Marketing to women? Avoid these visual mistakes
Friday, January 29, 2016
Posted by: Barbara Francella
Mistake 1: Overplaying feminine stereotypes.
By Bridget Brennan
Visual communication has risen in parallel with women’s
economic power, which means it's a smart idea to conduct a review of your
marketing images to make sure they’re still relevant.
In our work at Female Factor, we help businesses optimize
their marketing initiatives with insights from women consumers. Here are four
common mistakes to avoid:
Overplaying feminine stereotypes. Approach with caution images like red
stilettos (especially those without anyone wearing them and especially when
paired with two clinking glasses of wine) and pink as the primary accent color
for gender-neutral products, unless your business is raising money for breast
cancer causes and research.
Mistake 2: Depicting
women as passive observers. Men are depicted as "agents of action" in marketing more often than women. Images of
women who are merely observing other people do things feel out of touch in a
society where mothers with children under 18 are the sole or primary
breadwinners in 40 percent of U.S. households.
Mistake 3: Depicting
women exclusively in couples or family situations. With Millennials getting
married later than any previous generation, and record numbers of childless
women in the U.S., it's important to show a variety of household situations in
your imagery, and not only couples and families. In the right categories,
depictions of mixed-gender groups can be particularly effective, especially for
Mistake 4: Leaving
women out of the picture entirely. One lingering mistake for many
industries, even today, is leaving women out of visuals entirely.
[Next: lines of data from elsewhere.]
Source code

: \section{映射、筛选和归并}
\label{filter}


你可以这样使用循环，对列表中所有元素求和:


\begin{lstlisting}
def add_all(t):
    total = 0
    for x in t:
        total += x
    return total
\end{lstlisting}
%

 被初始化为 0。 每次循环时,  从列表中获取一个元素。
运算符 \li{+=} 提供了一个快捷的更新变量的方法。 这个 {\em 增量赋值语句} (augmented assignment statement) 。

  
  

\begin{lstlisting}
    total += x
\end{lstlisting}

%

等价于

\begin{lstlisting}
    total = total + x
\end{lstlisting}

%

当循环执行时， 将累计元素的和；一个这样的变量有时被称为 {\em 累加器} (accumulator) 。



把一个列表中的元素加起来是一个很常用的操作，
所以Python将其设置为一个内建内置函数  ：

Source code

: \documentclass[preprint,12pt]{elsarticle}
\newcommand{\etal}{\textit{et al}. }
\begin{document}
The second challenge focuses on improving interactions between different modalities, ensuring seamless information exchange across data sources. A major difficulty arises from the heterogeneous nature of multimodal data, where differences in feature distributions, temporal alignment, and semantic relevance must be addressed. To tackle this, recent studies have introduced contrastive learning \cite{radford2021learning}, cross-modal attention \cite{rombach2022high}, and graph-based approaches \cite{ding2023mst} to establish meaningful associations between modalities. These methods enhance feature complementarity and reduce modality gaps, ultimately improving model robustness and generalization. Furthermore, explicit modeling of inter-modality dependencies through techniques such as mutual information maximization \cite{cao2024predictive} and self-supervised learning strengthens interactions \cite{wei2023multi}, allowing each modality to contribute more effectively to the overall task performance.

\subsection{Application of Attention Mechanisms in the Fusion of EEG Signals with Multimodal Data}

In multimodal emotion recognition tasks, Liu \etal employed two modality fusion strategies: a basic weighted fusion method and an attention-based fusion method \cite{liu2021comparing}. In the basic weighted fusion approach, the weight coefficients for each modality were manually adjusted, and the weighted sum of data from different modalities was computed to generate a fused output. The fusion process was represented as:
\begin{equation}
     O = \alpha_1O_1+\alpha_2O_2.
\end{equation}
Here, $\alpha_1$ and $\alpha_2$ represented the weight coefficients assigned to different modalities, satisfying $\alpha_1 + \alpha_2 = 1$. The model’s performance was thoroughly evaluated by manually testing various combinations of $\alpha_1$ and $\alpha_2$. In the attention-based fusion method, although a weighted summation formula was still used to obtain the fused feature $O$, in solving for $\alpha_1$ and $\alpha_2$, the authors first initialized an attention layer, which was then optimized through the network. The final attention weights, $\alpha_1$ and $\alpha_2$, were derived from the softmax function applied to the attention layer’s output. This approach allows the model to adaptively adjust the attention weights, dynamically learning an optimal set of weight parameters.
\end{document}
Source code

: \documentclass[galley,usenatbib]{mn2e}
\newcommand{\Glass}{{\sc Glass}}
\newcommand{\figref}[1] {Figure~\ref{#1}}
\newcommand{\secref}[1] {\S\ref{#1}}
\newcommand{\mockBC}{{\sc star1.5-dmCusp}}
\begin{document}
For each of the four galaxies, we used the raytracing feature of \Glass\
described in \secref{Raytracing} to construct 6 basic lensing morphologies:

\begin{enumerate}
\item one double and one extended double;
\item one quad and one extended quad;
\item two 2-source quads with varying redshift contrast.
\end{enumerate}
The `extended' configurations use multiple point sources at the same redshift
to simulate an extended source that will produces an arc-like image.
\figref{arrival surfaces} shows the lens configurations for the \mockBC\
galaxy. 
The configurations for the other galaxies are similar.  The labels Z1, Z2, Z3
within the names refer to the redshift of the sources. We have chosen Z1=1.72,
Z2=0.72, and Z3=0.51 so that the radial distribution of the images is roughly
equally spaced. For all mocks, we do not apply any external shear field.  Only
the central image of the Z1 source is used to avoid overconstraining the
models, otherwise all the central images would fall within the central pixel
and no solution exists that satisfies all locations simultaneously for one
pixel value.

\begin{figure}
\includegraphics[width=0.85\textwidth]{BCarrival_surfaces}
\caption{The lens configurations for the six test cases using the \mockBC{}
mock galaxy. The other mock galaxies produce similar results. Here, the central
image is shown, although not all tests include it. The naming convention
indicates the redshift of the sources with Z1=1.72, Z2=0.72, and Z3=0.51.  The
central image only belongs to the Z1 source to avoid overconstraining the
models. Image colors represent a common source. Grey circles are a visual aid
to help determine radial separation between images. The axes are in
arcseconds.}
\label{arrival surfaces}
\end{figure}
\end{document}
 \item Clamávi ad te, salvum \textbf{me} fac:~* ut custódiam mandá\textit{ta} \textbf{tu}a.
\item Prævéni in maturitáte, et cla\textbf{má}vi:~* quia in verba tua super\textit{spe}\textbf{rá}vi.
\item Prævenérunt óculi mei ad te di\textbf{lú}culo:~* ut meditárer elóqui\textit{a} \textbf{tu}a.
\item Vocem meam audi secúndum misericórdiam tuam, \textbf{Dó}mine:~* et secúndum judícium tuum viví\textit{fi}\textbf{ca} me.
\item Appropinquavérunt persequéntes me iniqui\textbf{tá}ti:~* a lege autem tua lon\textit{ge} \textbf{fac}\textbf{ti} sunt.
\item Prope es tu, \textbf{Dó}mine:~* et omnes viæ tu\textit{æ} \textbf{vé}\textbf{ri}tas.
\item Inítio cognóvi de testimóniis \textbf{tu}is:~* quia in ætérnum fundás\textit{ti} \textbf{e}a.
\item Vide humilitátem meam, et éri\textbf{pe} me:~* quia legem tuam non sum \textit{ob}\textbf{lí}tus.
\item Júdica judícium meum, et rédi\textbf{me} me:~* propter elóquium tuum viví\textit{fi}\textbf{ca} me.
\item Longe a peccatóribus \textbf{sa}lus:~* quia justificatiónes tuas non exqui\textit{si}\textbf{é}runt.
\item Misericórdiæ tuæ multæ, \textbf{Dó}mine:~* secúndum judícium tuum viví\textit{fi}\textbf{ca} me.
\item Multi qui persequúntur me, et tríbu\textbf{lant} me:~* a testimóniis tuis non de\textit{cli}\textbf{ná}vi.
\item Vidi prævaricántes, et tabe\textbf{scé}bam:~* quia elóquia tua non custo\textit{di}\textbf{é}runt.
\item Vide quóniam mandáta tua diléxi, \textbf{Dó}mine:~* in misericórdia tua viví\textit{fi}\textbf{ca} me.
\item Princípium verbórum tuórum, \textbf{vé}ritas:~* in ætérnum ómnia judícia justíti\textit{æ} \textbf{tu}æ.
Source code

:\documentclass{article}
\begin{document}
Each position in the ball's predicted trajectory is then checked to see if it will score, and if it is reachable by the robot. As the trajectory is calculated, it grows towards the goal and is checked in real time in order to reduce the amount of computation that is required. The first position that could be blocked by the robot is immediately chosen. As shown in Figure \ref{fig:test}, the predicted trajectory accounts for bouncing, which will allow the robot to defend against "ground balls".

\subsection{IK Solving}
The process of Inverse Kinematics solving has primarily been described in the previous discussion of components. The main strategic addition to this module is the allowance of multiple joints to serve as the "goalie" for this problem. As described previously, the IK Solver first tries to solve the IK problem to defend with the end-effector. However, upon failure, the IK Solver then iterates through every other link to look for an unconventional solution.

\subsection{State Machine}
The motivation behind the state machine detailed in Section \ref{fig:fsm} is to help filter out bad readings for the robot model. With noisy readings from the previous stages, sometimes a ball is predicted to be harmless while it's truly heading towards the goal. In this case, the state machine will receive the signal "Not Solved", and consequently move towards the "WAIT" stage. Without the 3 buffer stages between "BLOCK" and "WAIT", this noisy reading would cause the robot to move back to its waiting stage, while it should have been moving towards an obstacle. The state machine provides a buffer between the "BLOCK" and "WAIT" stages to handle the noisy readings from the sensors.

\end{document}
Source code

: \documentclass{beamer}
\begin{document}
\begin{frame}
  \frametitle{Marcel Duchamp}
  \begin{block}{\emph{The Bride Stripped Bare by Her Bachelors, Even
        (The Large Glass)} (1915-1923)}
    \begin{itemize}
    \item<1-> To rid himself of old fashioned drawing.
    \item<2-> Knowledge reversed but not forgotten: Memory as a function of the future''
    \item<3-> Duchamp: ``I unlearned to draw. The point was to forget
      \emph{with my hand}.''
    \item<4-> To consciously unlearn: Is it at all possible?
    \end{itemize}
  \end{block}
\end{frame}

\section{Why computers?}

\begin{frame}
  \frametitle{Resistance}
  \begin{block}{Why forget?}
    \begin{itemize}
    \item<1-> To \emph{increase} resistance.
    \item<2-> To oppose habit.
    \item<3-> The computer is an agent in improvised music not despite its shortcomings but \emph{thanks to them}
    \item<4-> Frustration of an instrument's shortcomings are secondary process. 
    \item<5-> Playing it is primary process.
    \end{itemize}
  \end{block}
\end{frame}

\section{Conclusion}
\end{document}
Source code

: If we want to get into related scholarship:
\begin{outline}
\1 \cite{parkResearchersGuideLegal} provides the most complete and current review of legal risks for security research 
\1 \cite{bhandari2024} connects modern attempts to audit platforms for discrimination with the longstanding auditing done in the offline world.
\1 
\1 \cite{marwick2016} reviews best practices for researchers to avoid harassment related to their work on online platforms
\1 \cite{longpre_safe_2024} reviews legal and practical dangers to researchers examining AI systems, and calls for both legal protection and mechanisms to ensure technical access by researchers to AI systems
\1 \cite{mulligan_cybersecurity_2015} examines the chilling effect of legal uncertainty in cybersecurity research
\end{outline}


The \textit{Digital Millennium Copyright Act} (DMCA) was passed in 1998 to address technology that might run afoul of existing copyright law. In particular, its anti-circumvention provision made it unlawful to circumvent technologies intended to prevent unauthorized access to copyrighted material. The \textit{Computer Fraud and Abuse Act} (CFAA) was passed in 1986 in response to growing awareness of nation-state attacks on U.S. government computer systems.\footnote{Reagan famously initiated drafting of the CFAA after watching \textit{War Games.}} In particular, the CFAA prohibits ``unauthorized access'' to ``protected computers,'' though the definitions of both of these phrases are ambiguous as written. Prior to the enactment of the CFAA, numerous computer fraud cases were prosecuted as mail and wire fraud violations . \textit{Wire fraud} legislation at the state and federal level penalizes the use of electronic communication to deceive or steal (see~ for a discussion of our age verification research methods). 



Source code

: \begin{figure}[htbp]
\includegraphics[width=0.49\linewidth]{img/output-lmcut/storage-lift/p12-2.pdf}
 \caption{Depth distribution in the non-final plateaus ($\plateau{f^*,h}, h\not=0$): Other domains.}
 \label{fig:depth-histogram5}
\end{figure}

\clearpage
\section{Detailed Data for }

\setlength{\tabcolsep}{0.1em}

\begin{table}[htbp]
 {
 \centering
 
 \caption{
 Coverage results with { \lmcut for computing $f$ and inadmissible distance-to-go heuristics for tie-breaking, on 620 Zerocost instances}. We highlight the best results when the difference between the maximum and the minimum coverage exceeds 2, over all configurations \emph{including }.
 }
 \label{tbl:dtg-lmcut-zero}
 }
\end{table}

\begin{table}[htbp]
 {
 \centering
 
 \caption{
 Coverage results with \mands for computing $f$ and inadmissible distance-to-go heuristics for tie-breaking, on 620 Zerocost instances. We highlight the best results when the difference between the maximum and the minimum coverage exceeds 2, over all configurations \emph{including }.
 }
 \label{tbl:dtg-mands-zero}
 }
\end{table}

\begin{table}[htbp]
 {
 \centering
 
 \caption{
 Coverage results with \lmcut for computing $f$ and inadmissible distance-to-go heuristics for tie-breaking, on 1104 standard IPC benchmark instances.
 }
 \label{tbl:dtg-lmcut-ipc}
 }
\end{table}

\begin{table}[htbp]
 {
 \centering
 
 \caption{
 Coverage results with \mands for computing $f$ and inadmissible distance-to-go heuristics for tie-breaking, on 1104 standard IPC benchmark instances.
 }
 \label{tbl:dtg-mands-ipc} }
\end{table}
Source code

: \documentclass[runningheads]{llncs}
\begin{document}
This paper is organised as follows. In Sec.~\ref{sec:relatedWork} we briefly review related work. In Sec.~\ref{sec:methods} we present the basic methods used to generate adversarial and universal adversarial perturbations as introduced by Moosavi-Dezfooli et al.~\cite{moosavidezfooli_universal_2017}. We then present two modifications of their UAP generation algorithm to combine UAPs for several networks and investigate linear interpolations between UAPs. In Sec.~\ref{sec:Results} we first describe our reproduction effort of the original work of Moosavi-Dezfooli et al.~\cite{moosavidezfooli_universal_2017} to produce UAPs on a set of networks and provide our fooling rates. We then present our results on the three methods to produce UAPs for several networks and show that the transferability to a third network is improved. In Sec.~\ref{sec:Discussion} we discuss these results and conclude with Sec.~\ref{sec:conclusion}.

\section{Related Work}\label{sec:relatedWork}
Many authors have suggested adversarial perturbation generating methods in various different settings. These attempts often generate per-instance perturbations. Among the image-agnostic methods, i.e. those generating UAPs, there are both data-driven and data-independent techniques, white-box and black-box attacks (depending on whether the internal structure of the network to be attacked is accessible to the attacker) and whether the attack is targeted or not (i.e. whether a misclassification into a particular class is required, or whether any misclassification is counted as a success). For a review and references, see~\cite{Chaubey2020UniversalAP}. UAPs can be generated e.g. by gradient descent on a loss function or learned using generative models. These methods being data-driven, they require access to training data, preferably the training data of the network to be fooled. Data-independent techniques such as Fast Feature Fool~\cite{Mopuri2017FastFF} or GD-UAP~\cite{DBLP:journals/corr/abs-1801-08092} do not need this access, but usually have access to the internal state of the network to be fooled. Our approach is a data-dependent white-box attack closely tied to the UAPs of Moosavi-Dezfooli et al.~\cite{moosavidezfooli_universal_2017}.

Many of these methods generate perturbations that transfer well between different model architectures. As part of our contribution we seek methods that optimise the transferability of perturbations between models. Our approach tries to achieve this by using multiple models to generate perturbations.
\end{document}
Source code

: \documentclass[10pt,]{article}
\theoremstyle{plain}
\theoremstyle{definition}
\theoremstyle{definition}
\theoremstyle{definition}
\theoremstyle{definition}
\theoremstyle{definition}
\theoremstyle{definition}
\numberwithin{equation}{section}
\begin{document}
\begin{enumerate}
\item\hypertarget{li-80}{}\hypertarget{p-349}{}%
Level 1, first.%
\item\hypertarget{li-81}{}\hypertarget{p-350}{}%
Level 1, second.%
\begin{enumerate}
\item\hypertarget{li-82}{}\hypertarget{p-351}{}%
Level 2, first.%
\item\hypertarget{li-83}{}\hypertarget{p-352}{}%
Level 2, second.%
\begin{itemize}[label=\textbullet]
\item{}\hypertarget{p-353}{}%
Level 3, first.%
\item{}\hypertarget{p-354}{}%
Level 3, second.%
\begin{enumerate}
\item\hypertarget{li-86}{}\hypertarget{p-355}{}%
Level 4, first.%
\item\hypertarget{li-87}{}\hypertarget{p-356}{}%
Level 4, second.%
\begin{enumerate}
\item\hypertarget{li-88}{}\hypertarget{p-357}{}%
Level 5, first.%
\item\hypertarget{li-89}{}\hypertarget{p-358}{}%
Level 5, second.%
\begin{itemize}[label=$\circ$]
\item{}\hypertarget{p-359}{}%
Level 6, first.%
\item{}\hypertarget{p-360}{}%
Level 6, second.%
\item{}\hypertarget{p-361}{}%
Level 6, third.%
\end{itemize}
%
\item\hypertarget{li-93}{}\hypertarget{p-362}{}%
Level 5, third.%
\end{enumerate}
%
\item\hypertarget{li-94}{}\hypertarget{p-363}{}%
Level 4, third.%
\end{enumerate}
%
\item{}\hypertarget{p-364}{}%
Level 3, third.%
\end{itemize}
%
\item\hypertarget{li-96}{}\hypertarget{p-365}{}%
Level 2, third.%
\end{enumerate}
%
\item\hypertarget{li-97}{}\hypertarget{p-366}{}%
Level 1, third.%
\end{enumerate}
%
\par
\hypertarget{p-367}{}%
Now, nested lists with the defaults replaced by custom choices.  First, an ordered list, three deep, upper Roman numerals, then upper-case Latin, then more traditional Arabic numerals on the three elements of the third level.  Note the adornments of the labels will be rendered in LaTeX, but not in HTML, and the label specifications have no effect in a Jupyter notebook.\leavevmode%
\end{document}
Recently I
was at a rental car facility that was filled with women as both customers and
employees, yet every poster in the building showcased men — and only men— renting cars. If the success of your business depends on women
consumers (and since women drive between 70-80 percent of consumer spending,
there’s a good chance it does), it makes sense to feature them in branded
visuals. Common sense? Yes. Common practice? No. The good news is, there’s a
simple fix: Take an inventory of your images to determine if they are inclusive
and relevant. When they're not, you reduce your opportunity to create an
emotional connection, and may alienate the very people you want to attract.
Bridget Brennan is CEO of consulting firm Female Factor, and one of
the world’s leading authorities on marketing and selling to women. She is the
author of Why She Buys: The New Strategy for Reaching the World’s Most
Powerful Consumers, which was called "essential reading" by the
Wall Street Journal. In addition to researching women's purchasing patterns,
she speaks globally on the subject of women's consumer spending and is a
blogger for Forbes where
this blog first appeared. You can follow Bridget on Twitter via @BridgetBrennan.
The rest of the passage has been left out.